The new tools make marker-assisted breeding possible for a new generation of high-value mungbean traits. Concurrently, they open a pathway to eventually applying the most innovative and efficient breeding technology currently available - prediction-based genomic selection - to mungbean crops.

"High levels of genetic diversity are essential when it comes to developing tools that detect associations between traits and genes," Mr Noble says. "So, the project started by first mapping the population structure of Australian mungbean germplasm."

This was achieved using the mungbean genome sequence and DNA markers (called single nucleotide polymorphism or SNPs) that detect subtle genetic differences between mungbean genotypes.

Analysis of Australian mungbean germplasm was used to assemble the Australian Mungbean Diversity Set, which is composed of 466 lines that are representative of available phenotypic and genetic diversity.

The 30 most diverse lines were then selected to build the trait discovery platform. This involved crossing each of the 30 lines with the commercial variety, Crystal. The crosses resulted in over 2000 progeny that make up the mungbean Nested Association Mapping (NAM) population.

This population is currently undergoing screening in the paddock in order to analyse its trait characteristics and determine which to link back to markers and move into breeding lines.

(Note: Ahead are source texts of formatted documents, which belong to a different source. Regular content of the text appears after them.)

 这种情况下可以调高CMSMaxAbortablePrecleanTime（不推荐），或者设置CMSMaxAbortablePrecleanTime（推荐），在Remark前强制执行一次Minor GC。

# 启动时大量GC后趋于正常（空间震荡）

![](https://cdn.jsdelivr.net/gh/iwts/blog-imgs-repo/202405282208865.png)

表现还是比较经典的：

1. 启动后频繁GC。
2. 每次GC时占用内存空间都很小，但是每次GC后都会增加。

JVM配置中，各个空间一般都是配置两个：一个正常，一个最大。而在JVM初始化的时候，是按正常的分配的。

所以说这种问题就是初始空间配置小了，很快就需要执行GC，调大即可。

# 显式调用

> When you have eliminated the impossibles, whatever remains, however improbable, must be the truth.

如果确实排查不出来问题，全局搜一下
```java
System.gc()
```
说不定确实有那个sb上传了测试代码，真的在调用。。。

Mungbean breeder and Department of Agriculture and Fisheries (DAF) principal research scientist Col Douglas says this exciting and unique genomic resource is being put to use for Australian growers in the DAF/GRDC NMIP. It is also being used in the International Mungbean Improvement Network.

While the project focused on the Australian germplasm, Mr Noble added a twist that makes the NAM population especially innovative.

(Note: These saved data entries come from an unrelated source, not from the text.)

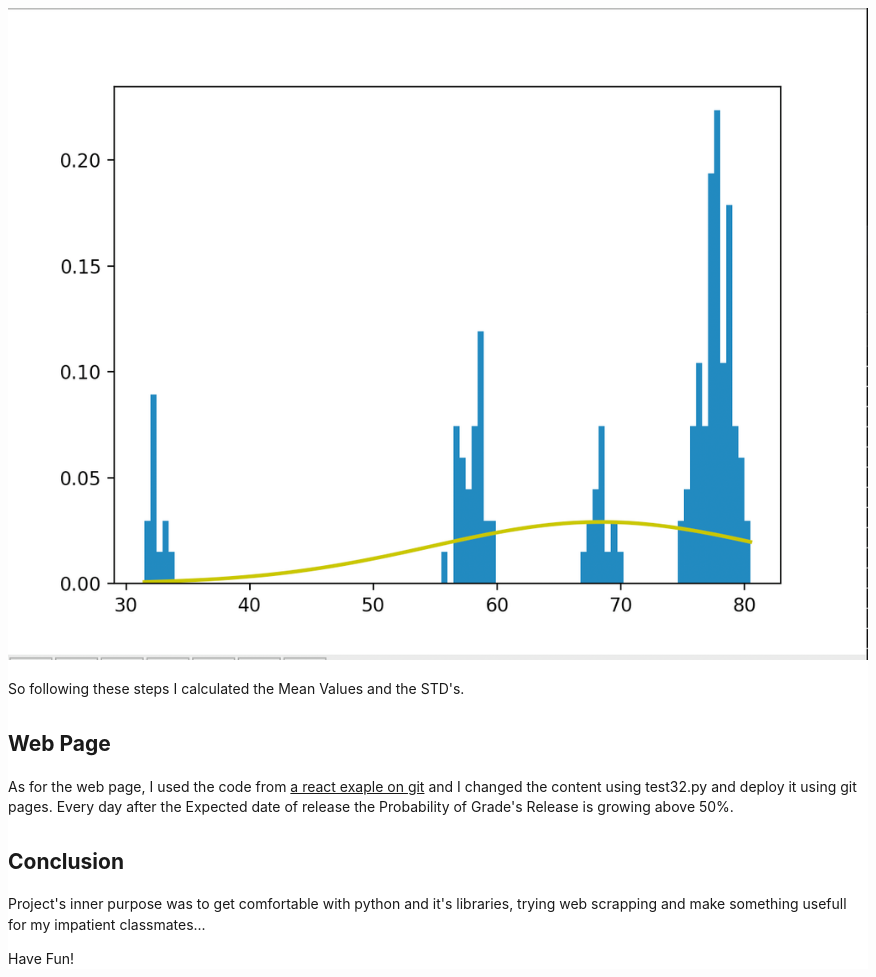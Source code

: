 ![Database for Winter exams](https://raw.githubusercontent.com/AlexandrosKyriakakis/Lessons/master/Images/With_Randomize.png)

So following these steps I calculated the Mean Values and the STD's.

## Web Page

As for the web page, I used the code from [a react exaple on git](https://github.com/ahfarmer/emoji-search.git) and I changed the content using test32.py and deploy it using git pages. Every day after the Expected date of release the Probability of Grade's Release is growing above 50%.

## Conclusion

Project's inner purpose was to get comfortable with python and it's libraries, trying web scrapping and make something usefull for my impatient classmates...

Have Fun!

As he explains: "Australian mungbeans are valued for their big, green, shiny morphology, but breeding for that morphology has somewhat constrained the diversity in the Australian gene pool."

To avoid limiting the resolution of his NAM population (due to too little diversity), Mr Noble found two ways to boost it.

First, he ensured a large contribution of germplasm from the World Vegetable Centre, which has the global mandate for mungbean improvement.

More importantly, he was aware Australia has the world's largest wild mungbean population in the form of native mungbean species that cross readily with commercial varieties.

Wanting to tap into that diversity, he contacted native mungbean expert Professor Bob Lawn at James Cook University. Together, they selected four native mungbeans whose genetics are now included in the NAM population. That inclusion vastly increases the potential to discover traits related to hardiness and disease resistance.

"I see native mungbeans as a potentially huge untapped resource sitting in our own backyard," Mr Noble says.

The natives are normally difficult to exploit in breeding programs, since they grow as crawling vines and produce tiny, rock-hard grain the size of sesame seed - the opposite of what is wanted by the high-value markets that Australia produces for. But including them in the NAM population allows their potentially valuable traits to be evaluated in an agronomically adapted background.

To push that capability even further - down to individual genes - Mr Noble visited the Taiwanese laboratory that intends to sequence hundreds of mungbean genomes. He convinced them to include the 31 parents used to create the NAM population.

"That will allow comparative analyses that are extremely useful in delineating which genetic differences matter in terms of traits and phenotypes," Mr Noble says. "Included is the variety Crystal, which means the mungbean industry gets a new reference genome based on DNA that is agronomically important to the Australian mungbean industry."

Mr Noble's work was undertaken while enrolled at QUT. Mr Douglas says the work has led to greater understanding of the biology and diversity of the Halo blight pathogen: "This PhD research has provided a foundation on which to inform breeding for bacterial resistance and industry-wide integrated approaches to combating bacterial disease," he says.